An awesome feature to bring some sanity to Azure VM authentication and authorization is using Microsoft Azure Windows and Linux Virtual Machine Sign-in functionality. You can quickly test this by selecting the Login with Azure AD check box during provisioning.

I wanted to add MFA and User Sign In risk checks using conditional access before a user can actually log into the VM. When setting up my policy, I could not find Microsoft Azure Windows Virtual Machine Sign-in or Microsoft Azure Linux Virtual Machine Sign-in app. I was puzzled, so I quickly checked my commercial tenant and sure enough it existed. I initially thought it was one of those not in gov cloud, but only commercial cloud situation. I created a ticket to support and they came back noting that they have seen Microsoft applications missing in GCC High tenants. The quick fix is just to manually add the missing applications. Once they told me the application Id’s are the same, we can quickly just create it.

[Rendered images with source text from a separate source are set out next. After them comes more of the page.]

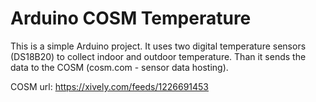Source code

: Arduino COSM Temperature
==============================

This is a simple Arduino project. It uses two digital temperature sensors (DS18B20) to collect indoor and outdoor temperature. Than it sends the data to the COSM (cosm.com - sensor data hosting).

COSM url: https://xively.com/feeds/1226691453


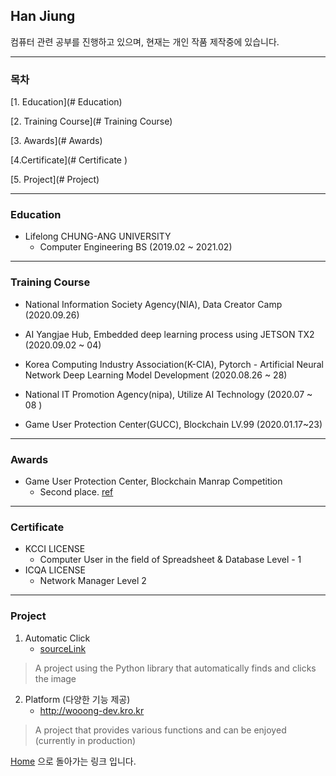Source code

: ## Han Jiung



컴퓨터 관련 공부를 진행하고 있으며, 현재는 개인 작품 제작중에 있습니다.

***



### 목차



[1. Education](# Education)

[2. Training Course](# Training Course)

[3. Awards](# Awards)

[4.Certificate](# Certificate )

[5. Project](# Project)



***



### Education



- Lifelong CHUNG-ANG UNIVERSITY
  - Computer Engineering BS (2019.02 ~ 2021.02)



***



### Training Course



- National Information Society Agency(NIA), Data Creator Camp (2020.09.26)

- AI Yangjae Hub, Embedded deep learning process using JETSON TX2 (2020.09.02 ~ 04)

- Korea Computing Industry Association(K-CIA), Pytorch - Artificial Neural Network Deep Learning Model Development (2020.08.26 ~ 28)

- National IT Promotion Agency(nipa), Utilize AI Technology (2020.07 ~ 08 )

- Game User Protection Center(GUCC), Blockchain LV.99 (2020.01.17~23)

  



***



### Awards



- Game User Protection Center, Blockchain Manrap Competition
  - Second place. [ref](http://gamefocus.co.kr/detail.php?number=102179)

***



### Certificate



- KCCI LICENSE
  - Computer User in the field of Spreadsheet & Database Level - 1
- ICQA LICENSE
  - Network Manager Level 2



***



### Project

 

1. Automatic Click
   - [sourceLink](https://github.com/hanjiung/ToyProject)

>  A project using the Python library that automatically finds and clicks the image



2. Platform (다양한 기능 제공)
   - http://wooong-dev.kro.kr

> A project that provides various functions and can be enjoyed (currently in production)

 

[Home](https://hanjiung.github.io/) 으로 돌아가는 링크 입니다.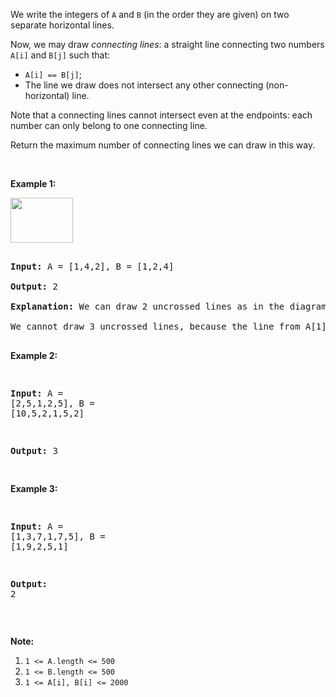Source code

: We write the integers of `` A `` and `` B ``&nbsp;(in the order they are given) on two separate horizontal lines.

Now, we may draw _connecting lines_: a straight line connecting two numbers `` A[i] `` and `` B[j] ``&nbsp;such that:

*   `` A[i] == B[j] ``;
*   The line we draw does not intersect any other connecting (non-horizontal) line.

Note that a connecting lines cannot intersect even at the endpoints:&nbsp;each number can only belong to one connecting line.

Return the maximum number of connecting lines we can draw in this way.

&nbsp;

__Example 1:__

<img alt="" src="https://assets.leetcode.com/uploads/2019/04/26/142.png" style="width: 100px; height: 72px;"/>

<pre>
<strong>Input: </strong>A = <span id="example-input-1-1">[1,4,2]</span>, B = <span id="example-input-1-2">[1,2,4]</span>
<strong>Output: </strong><span id="example-output-1">2</span>
<strong>Explanation: </strong>We can draw 2 uncrossed lines as in the diagram.
We cannot draw 3 uncrossed lines, because the line from A[1]=4 to B[2]=4 will intersect the line from A[2]=2 to B[1]=2.
</pre>

<div>
<p><strong>Example 2:</strong></p>
<pre>
<strong>Input: </strong>A = <span id="example-input-2-1">[2,5,1,2,5]</span>, B = <span id="example-input-2-2">[10,5,2,1,5,2]</span>
<strong>Output: </strong><span id="example-output-2">3</span>
</pre>
<div>
<p><strong>Example 3:</strong></p>
<pre>
<strong>Input: </strong>A = <span id="example-input-3-1">[1,3,7,1,7,5]</span>, B = <span id="example-input-3-2">[1,9,2,5,1]</span>
<strong>Output: </strong><span id="example-output-3">2</span></pre>
<p>&nbsp;</p>
</div>
</div>

__Note:__

<ol><li><code>1 &lt;= A.length &lt;= 500</code></li><li><code>1 &lt;= B.length &lt;= 500</code></li><li><code><font face="monospace">1 &lt;= A[i], B[i] &lt;= 2000</font></code></li></ol>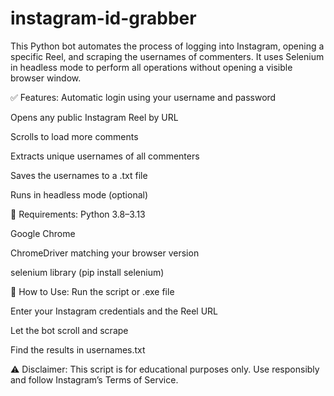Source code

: # instagram-id-grabber
This Python bot automates the process of logging into Instagram, opening a specific Reel, and scraping the usernames of commenters. It uses Selenium in headless mode to perform all operations without opening a visible browser window.

✅ Features:
Automatic login using your username and password

Opens any public Instagram Reel by URL

Scrolls to load more comments

Extracts unique usernames of all commenters

Saves the usernames to a .txt file

Runs in headless mode (optional)

🔧 Requirements:
Python 3.8–3.13

Google Chrome

ChromeDriver matching your browser version

selenium library (pip install selenium)

🚀 How to Use:
Run the script or .exe file

Enter your Instagram credentials and the Reel URL

Let the bot scroll and scrape

Find the results in usernames.txt

⚠️ Disclaimer: This script is for educational purposes only. Use responsibly and follow Instagram’s Terms of Service.

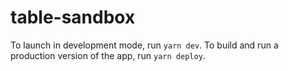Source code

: # table-sandbox

To launch in development mode, run `yarn dev`. To build and run a production version of the app, run `yarn deploy`.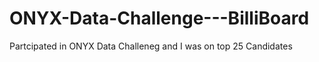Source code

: # ONYX-Data-Challenge---BilliBoard
Partcipated in ONYX Data Challeneg and I was on top 25 Candidates
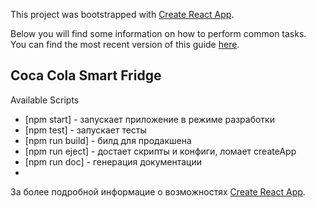 This project was bootstrapped with
[Create React App](https://github.com/facebookincubator/create-react-app).

Below you will find some information on how to perform common tasks.<br> You can
find the most recent version of this guide
[here](https://github.com/facebookincubator/create-react-app/blob/master/packages/react-scripts/template/README.md).

## Coca Cola Smart Fridge

Available Scripts

* [npm start] - запускает приложение в режиме разработки
* [npm test] - запускает тесты
* [npm run build] - билд для продакшена
* [npm run eject] - достает скрипты и конфиги, ломает createApp
* [npm run doc] - генерация документации
*

За более подробной информацие о возможностях
[Create React App](https://github.com/facebookincubator/create-react-app).
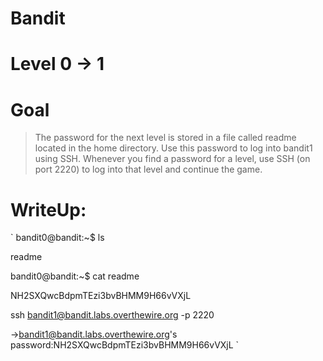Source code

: # Bandit
# Level 0 -> 1 
# Goal
> The password for the next level is stored in a file called readme located in the home directory. Use this password to log into bandit1 using SSH. Whenever you find a password for a level, use SSH (on port 2220) to log into that level and continue the game.

# WriteUp:

`
bandit0@bandit:~$ ls

readme

bandit0@bandit:~$ cat readme

NH2SXQwcBdpmTEzi3bvBHMM9H66vVXjL

ssh bandit1@bandit.labs.overthewire.org -p 2220

->bandit1@bandit.labs.overthewire.org's password:NH2SXQwcBdpmTEzi3bvBHMM9H66vVXjL
`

New-AzureADServicePrincipal -AppId '372140e0-b3b7-4226-8ef9-d57986796201' #Microsoft Azure Windows Virtual Machine Sign-in
New-AzureADServicePrincipal -AppId 'ce6ff14a-7fdc-4685-bbe0-f6afdfcfa8e0' #Microsoft Azure Linux Virtual Machine Sign-In

After running those PowerShell cmdlet’s in my cloud shell, I can now successfully see the apps during conditional access creation.

Guest Configuration Extension Broke in Azure Gov for RHEL 8.x+

UPDATE 4/11/2022 This has been fixed!

UPATE 4/3/2022 Still broke…waiting on product to fix.

UPDATE 3/4/2022 Microsoft product group will be pushing a fix out in 2 weeks to Azure Gov. I asked what the cause was, but nothing yet.

One of the great features of Azure Policy is the capability to audit OS settings for security baselines and compliance checking. I was deploying RHEL 8.4 and noticed the Guest Assignment was always hung in the pending state. I had no issues with Ubuntu, so it had to be something happening on the RHEL vm.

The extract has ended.